Where the records hold the string "abhishek", show the whole line it sits on.

============

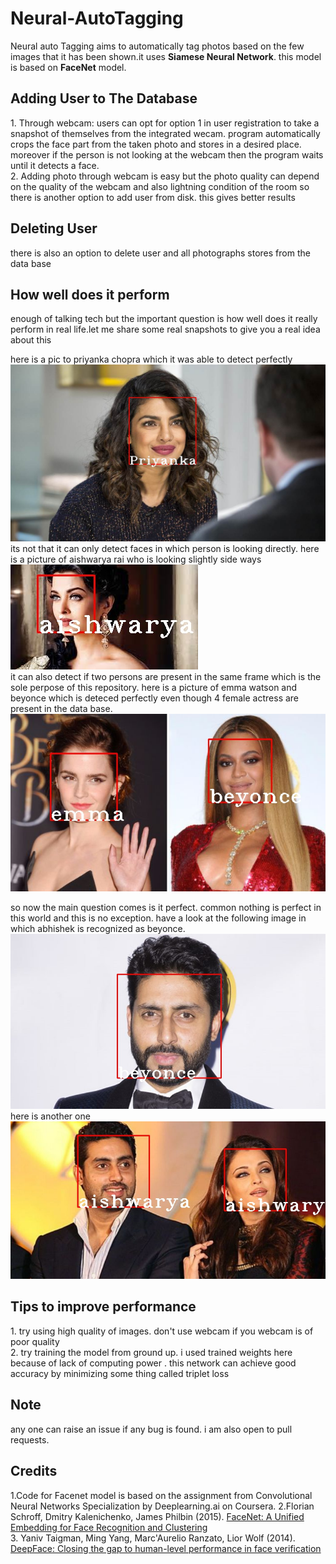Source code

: # Neural-AutoTagging
Neural auto Tagging aims to automatically tag photos based on the few images that it has been shown.it uses <b>Siamese Neural Network</b>. this model is based on <b>FaceNet</b> model.
<br/>

<h2>Adding User to The Database</h2>
1. Through webcam: users can opt for option 1 in user registration to take a snapshot of themselves from the integrated wecam. program automatically crops the face part from the taken photo and stores in a desired place. moreover if the person is not looking at the webcam then the program waits until it detects a face.<br/>
2. Adding photo through webcam is easy but the photo quality can depend on the quality of the webcam and also lightning condition of the room so there is another option to add user from disk. this gives better results <br/>

<h2>Deleting User</h2>
there is also an option to delete user and all photographs stores from the data base

<h2>How well does it perform </h2>
enough of talking tech but the important question is how well does it really perform in real life.let me share some real snapshots to give you a real idea about this <br/>

here is a pic to priyanka chopra which it was able to detect perfectly
<img src= "https://github.com/adibyte95/Neural-AutoTagging/blob/master/tagged_photos/priyanka.jpg"/><br/>
its not that it can only detect faces in which person is looking directly. here is a picture of aishwarya rai who is looking slightly side ways <br/>
<img src="https://github.com/adibyte95/Neural-AutoTagging/blob/master/tagged_photos/aish_2.jpg" /><br/>
it can also detect if two persons are present in the same frame which is the sole perpose of this repository. here is a picture of emma watson and beyonce which is deteced perfectly even though 4 female actress are present in the data base. <br/>
<img src ="https://github.com/adibyte95/Neural-AutoTagging/blob/master/tagged_photos/emma_beyonce.jpg" /><br/>

so now the main question comes is it perfect. common nothing is perfect in this world and this is no exception. have a look at the following image in which abhishek is recognized as beyonce.<br/>
<img src="https://github.com/adibyte95/Neural-AutoTagging/blob/master/tagged_photos/abhishek.jpg" ><br/>
here is another one<br/>
<img src="https://github.com/adibyte95/Neural-AutoTagging/blob/master/tagged_photos/aish_abhi.jpg" />

<h2>Tips to improve performance </h2>
1. try using high quality of images. don't use webcam if you webcam is of poor quality<br/>
2. try training the model from ground up. i used trained weights here because of lack of computing power . this network can achieve good accuracy by minimizing some thing called triplet loss <br/>

<h2>Note</h2>
any one can raise an issue if any bug is found. i am also open to pull requests.<br/>
<h2>Credits</h2>
1.Code for Facenet model is based on the assignment from Convolutional Neural Networks Specialization by Deeplearning.ai on Coursera.
2.Florian Schroff, Dmitry Kalenichenko, James Philbin (2015). <a href= "https://arxiv.org/pdf/1503.03832.pdf"> FaceNet: A Unified Embedding for Face Recognition and Clustering</a><br/>
3. Yaniv Taigman, Ming Yang, Marc'Aurelio Ranzato, Lior Wolf (2014). <a href="https://research.fb.com/wp-content/uploads/2016/11/deepface-closing-the-gap-to-human-level-performance-in-face-verification.pdf"> DeepFace: Closing the gap to human-level performance in face verification</a><br/>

============

• **Problem solution**:
so now the main question comes is it perfect. common nothing is perfect in this world and this is no exception. have a look at the following image in which abhishek is recognized as beyonce.<br/>
<img src="https://github.com/adibyte95/Neural-AutoTagging/blob/master/tagged_photos/abhishek.jpg" ><br/>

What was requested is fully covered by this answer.